I don’t think the long-term solution is simply better system prompts. The underlying models are clearly capable of producing tasteful code because they do so when prompted appropriately. The problem is that these preferences are not naturally embedded in the model. Maybe “just some more RLxF bro” ought to fix this? Defining “good taste” in software engineering probably difficult to in a “general” way.

Annoying behaviors

These aren’t dealbreakers per say, but they remain irritating.

One recurring issue is that agents constantly need to rediscover a codebase.
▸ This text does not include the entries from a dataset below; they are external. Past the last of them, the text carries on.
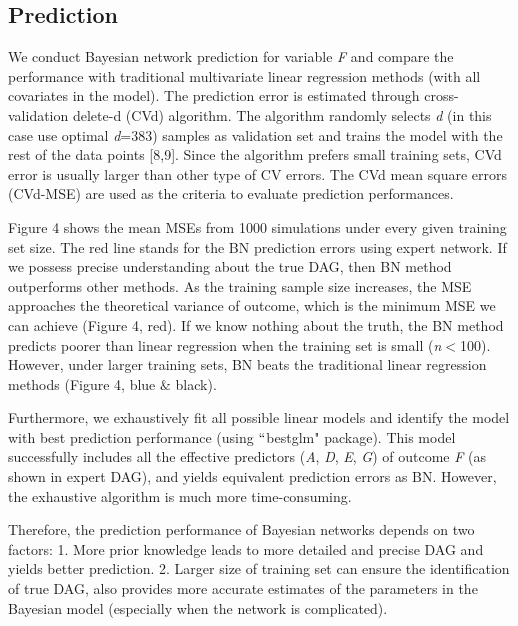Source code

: \documentclass{article}
\begin{document}
\subsection{Prediction}
We conduct Bayesian network prediction for variable \textit{F} and compare the performance with traditional multivariate linear regression methods (with all covariates in the model). The prediction error is estimated through cross-validation delete-d (CVd) algorithm. The algorithm randomly selects \textit{d} (in this case use optimal \textit{d}=383) samples as validation set and trains the model with the rest of the data points [8,9]. Since the algorithm prefers small training sets, CVd error is usually larger than other type of CV errors. The CVd mean square errors (CVd-MSE) are used as the criteria to evaluate prediction performances. \par

Figure 4 shows the mean MSEs from 1000 simulations under every given training set size. The red line stands for the BN prediction errors using expert network. If we possess precise understanding about the true DAG, then BN method outperforms other methods. As the training sample size increases, the MSE approaches the theoretical variance of outcome, which is the minimum MSE we can achieve (Figure 4, red). If we know nothing about the truth, the BN method predicts poorer than linear regression when the training set is small (\textit{n}$<$100). However, under larger training sets, BN beats the traditional linear regression methods (Figure 4, blue $\&$ black). \par

Furthermore, we exhaustively fit all possible linear models and identify the model with best prediction performance (using $``$bestglm" package). This model successfully includes all the effective predictors (\textit{A}, \textit{D}, \textit{E}, \textit{G}) of outcome \textit{F} (as shown in expert DAG), and yields equivalent prediction errors as BN. However, the exhaustive algorithm is much more time-consuming. \par

Therefore, the prediction performance of Bayesian networks depends on two factors: 1. More prior knowledge leads to more detailed and precise DAG and yields better prediction. 2. Larger size of training set can ensure the identification of true DAG, also provides more accurate estimates of the parameters in the Bayesian model (especially when the network is complicated). \par
\end{document}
Every new conversation starts with another tour of the repository. Even stranger is how they navigate. If I want a function definition, I hit gd in my pre-agentic-coding Neovim setup and jump directly to it through the LSP. Agents often seem to grep through files manually, repeatedly searching for symbols they could theoretically navigate to directly. Maybe tokens are cheap enough that it doesn’t matter. Maybe I’m missing something. Either way, it feels unnatural.

Another failure mode I rarely see discussed is that these systems can quietly make you less scientific. I once had an intervention that clearly failed to produce the scaling behavior I wanted. I asked the model whether there was another metric that might reveal the trend (scaling ladder curve) more clearly. The model happily invented one.

It combined several quantities using arbitrary coefficients, sprinkled in a few magical constants, and produced a beautiful curve that supported my hypothesis. The plot looked convincing. The explanation looked convincing at first glance. But the metric was complete nonsense. There was no scientific justification for the formula whatsoever. The scary part is that nothing looked obviously wrong at first glance. The output had equations, plots, reasoning and “apparent” rigor. It simply wasn’t rigorous.

Summary

Six months ago I was completely skeptical of agentic coding. Today I’m not.

The productivity gains are real. I can feel them in my day-to-day work. I prototype faster, explore more ideas, and spend less time writing boilerplate. The custom save mod for Elden Ring would definitely not exist without “agentic” coding.

At the same time, I trust the agents far less than many of the “agentic coding evangelists”. Left unchecked, they’ll happily generate unnecessary abstractions, implement dubious designs, and agree with almost any architectural decision you suggest – including terrible ones.

My current view is that “agentic” coding works best when the human already has a reasonably clear destination. If you know what you’re trying to build, these systems can dramatically accelerate the journey. If you don’t, they can generate an impressive amount of motion with surprisingly little progress.

The future probably is “agentic”. The present still needs adult supervision.